Complexity of the map vs Complexity of the territory
Solomonoff induction infers facts about the territory from the properties of the map. That is an ontological argument, and therefore not valid.
Complexity of the map vs Complexity of the territory
Solomonoff induction infers facts about the territory from the properties of the map. That is an ontological argument, and therefore not valid.
Solomonoff's only assumption is that the environment follows some unknown but computable probability distribution. Everything else is a mathematically proven theorem which come from this only assumption, and the traditional axioms and definitions of Math.
So if for you "the map" means "follows some unknown computable probability distribution" then you are right in the sense that if you disagree with this assumption, the theorem is not valid anymore.
But a lot of scientists do make the assumption that there exists at least one useful computable theory and that their job is to find it.
After reading it fully, I've another, deeper problem with this (still great) article : Bayes' theorem totally disappears at the end. Hypothesis that exactly match the observation bitwise have a fixed probability (2^-n where n is their length), and those which are off even by one bit is discarded. There is no updating of probabilities, because hypothesis are always right or wrong.

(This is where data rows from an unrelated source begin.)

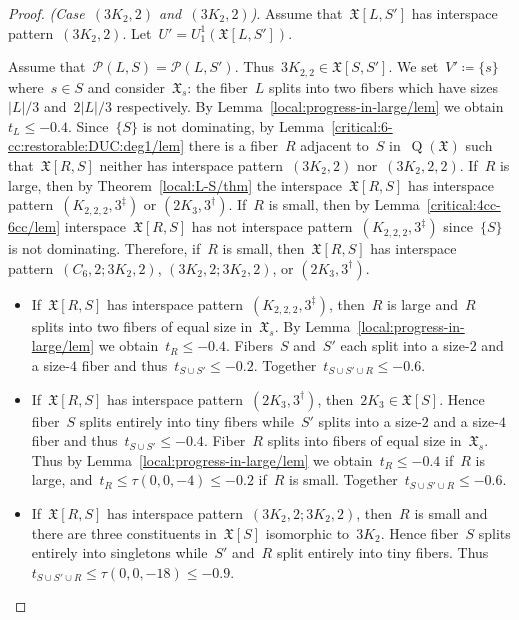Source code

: \documentclass[english,a4paper]{article}
\theoremstyle{plain}
\theoremstyle{definition}
\newcommand{\coherentConfig}{\ensuremath{\mathfrak{X}}}
\newcommand{\interspace}[2]{\ensuremath{\coherentConfig[#1,#2]}}
\newcommand{\inducedCC}[1]{\ensuremath{\coherentConfig[#1]}}
\DeclareMathOperator*{\Quotient}{Q}
\newcommand{\quotientGraph}[1]{\ensuremath{\Quotient(#1)}}
\newcommand{\equivalenceClasses}[1]{\ensuremath{\mathcal{P}(#1)}}
\newcommand{\ipsixMatching}             {\ensuremath{(\disjointCliques{3}{2},2)}}
\newcommand{\ipsixMatchingTwice}        {\ensuremath{(\disjointCliques{3}{2},2,2)}}
\newcommand{\ipsixMatchingMatching}     {\ensuremath{(\disjointCliques{3}{2},2;\disjointCliques{3}{2},2)}}
\newcommand{\ipsixMatchingAndCycle}     {\ensuremath{(\cycle{6},2;\disjointCliques{3}{2},2)}}
\newcommand{\ipsixTriangle}               {\ensuremath{(\disjointCliques{2}{3},3^\dag)}}
\newcommand{\ipsixMatchingComplementD}{\ensuremath{(\clique{2,2,2},3^\ddag)}}
\newcommand{\clique}[1]{\ensuremath{K_{#1}}}
\newcommand{\cycle}[1]{\ensuremath{C_{#1}}}
\newcommand{\disjointCliques}[2]{\ensuremath{#1 \clique{#2}}}
\begin{document}
\begin{proof}
    \textit{(Case~$\ipsixMatching$ and~$\ipsixMatching$)}.
    Assume that~$\interspace{L}{S'}$ has interspace pattern~$\ipsixMatching$.
    Let~$U' = U^1_1(\interspace{L}{S'})$.

    Assume that~$\equivalenceClasses{L,S} = \equivalenceClasses{L,S'}$.
    Thus~$\disjointCliques{3}{2,2} \in \interspace{S}{S'}$.
    We set~$V' \coloneqq \{s\}$ where~$s \in S$ and consider~$\coherentConfig_s$:
    the fiber~$L$ splits into two fibers which have sizes~$|L|/3$ and~$2|L|/3$ respectively.
    By Lemma~\ref{local:progress-in-large/lem} we obtain~$t_L \leq -0.4$.
    Since~$\{S\}$ is not dominating, by Lemma~\ref{critical:6-cc:restorable:DUC:deg1/lem} there is a fiber~$R$ adjacent to~$S$ in~$\quotientGraph{\coherentConfig}$ such that~$\interspace{R}{S}$ neither has interspace pattern~$\ipsixMatching$ nor~$\ipsixMatchingTwice$.
    If~$R$ is large, then by Theorem~\ref{local:L-S/thm} the interspace~$\interspace{R}{S}$ has interspace pattern~$\ipsixMatchingComplementD$ or $\ipsixTriangle$.
    If~$R$ is small, then by Lemma~\ref{critical:4cc-6cc/lem} interspace~$\interspace{R}{S}$ has not interspace pattern~$\ipsixMatchingComplementD$ since~$\{S\}$ is not dominating.
    Therefore, if~$R$ is small, then~$\interspace{R}{S}$ has interspace pattern~$\ipsixMatchingAndCycle$, $\ipsixMatchingMatching$, or $\ipsixTriangle$.
    \begin{itemize}
        \item
        If~$\interspace{R}{S}$ has interspace pattern~$\ipsixMatchingComplementD$, then~$R$ is large and~$R$ splits into two fibers of equal size in~$\coherentConfig_s$.
        By Lemma~\ref{local:progress-in-large/lem} we obtain~$t_R \leq -0.4$.
        Fibers~$S$ and~$S'$ each split into a size-$2$ and a size-$4$ fiber and thus~$t_{S \cup S'} \leq -0.2$.
        Together~$t_{S \cup S' \cup R} \leq -0.6$.


        \item
        If~$\interspace{R}{S}$ has interspace pattern~$\ipsixTriangle$, then~$\disjointCliques{2}{3} \in \inducedCC{S}$.
        Hence fiber~$S$ splits entirely into tiny fibers while~$S'$ splits into a size-$2$ and a size-$4$ fiber and thus~$t_{S \cup S'} \leq -0.4$.
        Fiber~$R$ splits into fibers of equal size in~$\coherentConfig_s$.
        Thus by Lemma~\ref{local:progress-in-large/lem} we obtain~$t_R \leq -0.4$ if~$R$ is large, and~$t_R \leq \tau(0,0,-4) \leq -0.2$ if~$R$ is small.
        Together~$t_{S \cup S' \cup R} \leq -0.6$.


        \item
        If~$\interspace{R}{S}$ has interspace pattern~$\ipsixMatchingMatching$, then~$R$ is small and there are three constituents in~$\inducedCC{S}$ isomorphic to~$\disjointCliques{3}{2}$.
        Hence fiber~$S$ splits entirely into singletons while~$S'$ and~$R$ split entirely into tiny fibers.
        Thus~$t_{S \cup S' \cup R} \leq \tau(0,0,-18) \leq -0.9$.


\end{itemize}
\end{proof}
\end{document}
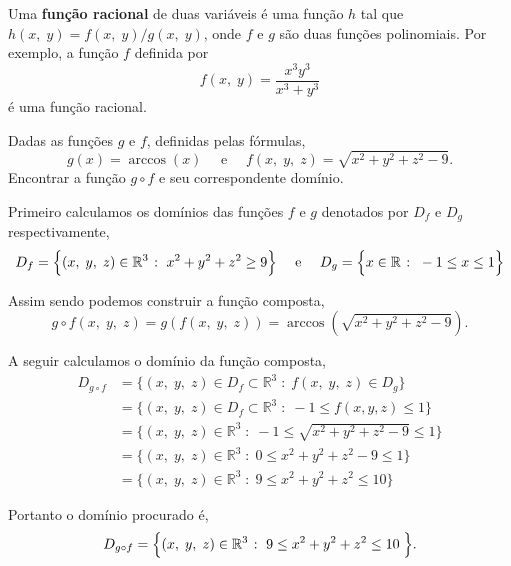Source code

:Uma \textbf{função racional} de duas variáveis é uma função \(h\) tal que \(h(x,\; y) =f(x,\; y)/g(x,\; y)\), onde \(f\) e \(g\) são duas funções 
polinomiais. Por exemplo, a função \(f\) definida por
\begin{equation*}
	f(x,\; y)=\dfrac{x^{3}y^{3}}{x^{3}+y^{3}}
\end{equation*}
é uma função racional.


\begin{exer}\label{exe:2-3}
	Dadas as funções $g$ e $f$, definidas pelas fórmulas,
	\begin{equation*}
		g(x)=\arccos(x)\quad \text{ e }\quad f(x,\; y,\; z)=\sqrt{x^2+y^2+z^2-9}.
	\end{equation*}
	Encontrar a função $g\circ f$ e seu correspondente domínio.
\end{exer}

\solo
Primeiro calculamos os domínios das funções $f$ e $g$ denotados por $D_f$ e $D_g$ respectivamente,
\begin{equation*}
	D_f=\Bigl\{(x,\; y,\; z)\in \mathbb{R}^3 \; \colon\; x^2+y^2+z^2\geq 9 \Bigr\} \quad \text{ e } \quad D_g=\Bigl\{ x\in \mathbb{R} \; \colon\; -1 \leq x \leq 1 \Bigr\}
\end{equation*}

Assim sendo podemos construir a função composta,
\begin{equation*}
	g\circ f(x,\; y,\; z)=g\left(f(x,\; y,\; z)\right)=\arccos\left(\sqrt{x^2+y^2+z^2-9}\right).
\end{equation*}

A  seguir calculamos o domínio da função composta,
\begin{align*}
	D_{g\circ f}&=\{(x,\; y,\; z)\in D_f\subset \mathbb{R}^3  \; \colon\;  f(x,\; y,\; z)\in D_g \}\\[2pt]
	& =\{(x,\; y,\; z)\in D_f\subset \mathbb{R}^3 \; \colon \; -1\leq f(x,y,z)\leq 1 \}\\[2pt]
	&=\{(x,\; y,\; z)\in \mathbb{R}^3 \; \colon\;  -1\leq \sqrt{x^2+y^2+z^2-9} \leq 1 \}\\[2pt]
	&=\{(x,\; y,\; z)\in \mathbb{R}^3\; \colon\; 0 \leq x^2+y^2+z^2-9 \leq 1 \}\\[2pt]
	&=\{(x,\; y,\; z)\in \mathbb{R}^3\; \colon\;  9 \leq x^2+y^2+z^2\leq 10 \}
\end{align*}

Portanto o domínio procurado é,
\begin{equation*}
	D_{g\circ f}=\Bigl\{(x,\; y,\; z)\in \mathbb{R}^3 \; \colon \;  9 \leq x^2+y^2+z^2\leq 10\; \Bigr\}.
\end{equation*}

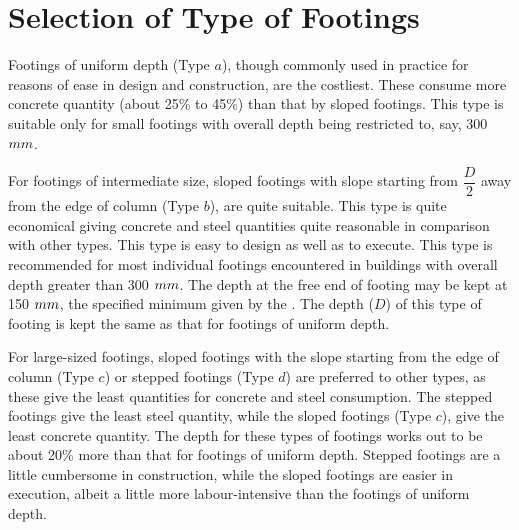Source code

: \section{Selection of Type of Footings}
Footings of uniform depth (Type $a$), though commonly used in practice
for reasons of ease in design and construction, are the costliest. These
consume more concrete quantity (about 25\% to 45\%) than that by sloped
footings. This type is suitable only for small footings with overall
depth being restricted to, say, 300 $mm$.

For footings of intermediate size, sloped footings with slope starting
from $\dfrac{D}{2}$ away from the edge of column (Type $b$), are quite 
suitable. This type is quite economical giving concrete and steel 
quantities quite reasonable in comparison with other types. This type 
is easy to design as well as to execute. This type is recommended for
most individual footings encountered in buildings with overall depth
greater than 300 $mm$. The depth at the free end of footing may be kept 
at 150 $mm$, the specified minimum given by the . The depth ($D$) of
this type of footing is kept the same as that for footings of uniform
depth.

For large-sized footings, sloped footings with the slope starting from 
the edge of column (Type $c$) or stepped footings (Type $d$) are
preferred to other types, as these give the least quantities for
concrete and steel consumption. The stepped footings give the least
steel quantity, while the sloped footings (Type $c$), give the least
concrete quantity. The depth for these types of footings works out to
be about 20\% more than that for footings of uniform depth. Stepped
footings are a little cumbersome in construction, while the sloped 
footings are easier in execution, albeit a little more labour-intensive 
than the footings of uniform depth.


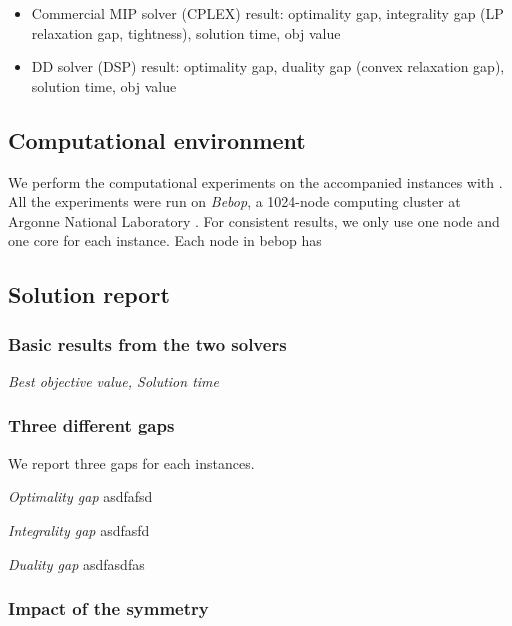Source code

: %
%


\begin{itemize}
	\item Commercial MIP solver (CPLEX) result: optimality gap, integrality gap (LP relaxation gap, tightness), solution time, obj value
	\item DD solver (DSP) result: optimality gap, duality gap (convex relaxation gap), solution time, obj value
\end{itemize}

\subsection{Computational environment}
We perform the computational experiments on the accompanied instances with \siplibtwo. All the experiments were run on \textit{Bebop}, a 1024-node computing cluster at Argonne National Laboratory \cite{bebop}. For consistent results, we only use one node and one core for each instance. Each node in bebop has 

\subsection{Solution report}

\subsubsection {Basic results from the two solvers}
\noindent\textit{Best objective value, Solution time}

\subsubsection{Three different gaps}
We report three gaps for each instances.

\noindent\textit{Optimality gap} asdfafsd

\noindent\textit{Integrality gap} asdfasfd

\noindent\textit{Duality gap} asdfasdfas

\subsubsection{Impact of the symmetry}
%

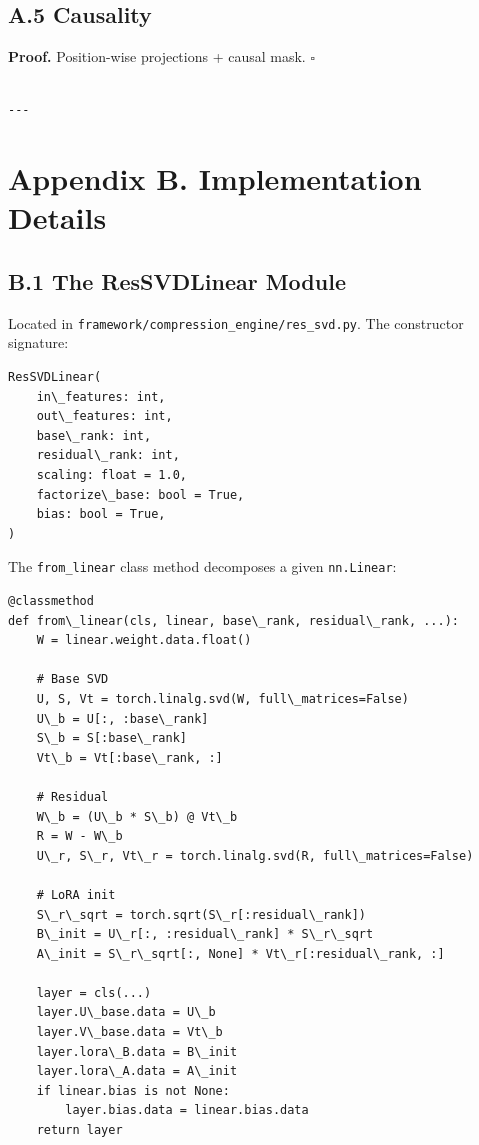 \subsection{A.5 Causality}

\textbf{Proof.} Position-wise projections + causal mask. $\square$
\begin{lstlisting}

---
\end{lstlisting}

\section{Appendix B. Implementation Details}

\subsection{B.1 The ResSVDLinear Module}

Located in \texttt{framework/compression\_engine/res\_svd.py}. The constructor 
signature:

\begin{lstlisting}
ResSVDLinear(
    in\_features: int,
    out\_features: int,
    base\_rank: int,
    residual\_rank: int,
    scaling: float = 1.0,
    factorize\_base: bool = True,
    bias: bool = True,
)
\end{lstlisting}

The \texttt{from\_linear} class method decomposes a given \texttt{nn.Linear}:

\begin{lstlisting}
@classmethod
def from\_linear(cls, linear, base\_rank, residual\_rank, ...):
    W = linear.weight.data.float()
    
    # Base SVD
    U, S, Vt = torch.linalg.svd(W, full\_matrices=False)
    U\_b = U[:, :base\_rank]
    S\_b = S[:base\_rank]
    Vt\_b = Vt[:base\_rank, :]
    
    # Residual
    W\_b = (U\_b * S\_b) @ Vt\_b
    R = W - W\_b
    U\_r, S\_r, Vt\_r = torch.linalg.svd(R, full\_matrices=False)
    
    # LoRA init
    S\_r\_sqrt = torch.sqrt(S\_r[:residual\_rank])
    B\_init = U\_r[:, :residual\_rank] * S\_r\_sqrt
    A\_init = S\_r\_sqrt[:, None] * Vt\_r[:residual\_rank, :]
    
    layer = cls(...)
    layer.U\_base.data = U\_b
    layer.V\_base.data = Vt\_b
    layer.lora\_B.data = B\_init
    layer.lora\_A.data = A\_init
    if linear.bias is not None:
        layer.bias.data = linear.bias.data
    return layer
\end{lstlisting}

There is no concept left of an hypothesis that'll predict the position of an electron using a probability distribution, and there is no room for an hypothesis like "the coin will fall heads 75% of times, tails 25% of time".
That's both a problem for the article itself (why even speak of Bayes' theorem, if at the end it doesn't matter ?) and to find the "truth" about the universe in a quantum world (even if you accept MWI, what you'll actually observe in the world you end up being in will still be random).
I understand that going into the full details on how to handle fuzzy hypothesis (like, algorithms who don't just output one result, but different results and the probability of each) would make the article even longer, but it would still be a good thing to address those issues somewhere, IMHO.
Kilobug wrote "There is no updating of probabilities, because hypothesis are always right or wrong" Do not forget that any wrong hypothesis can become right by adding some error correcting instructions in it. It will only make the program longer and thus lower its probability. But is seems intuitive that the more a theory needs error corrections, the less it's probable.
Kilobug wrote "there is no room for an hypothesis like "the coin will fall heads 75% of times, tails 25% of time" There is room for both an hypothesis that predict the coin will always fall heads and this hypothesis has a probability of 75%. And an hypothesis that predict the coin will always fall tails and this hypothesis has a probability of 25%.
The problem is the "minimum message lenght". This is a property of the map, wich tell us about nothing about the territory.
Well, unless there is a direct connection between message lenght and "unknown but computable probability distribution" ?
Yes, there is a connection between "the length of the shortest program that generates exactly the message coming from the environment" (the Kolmogorov Complexity of this message ) and "unknown but computable probabililty distribution".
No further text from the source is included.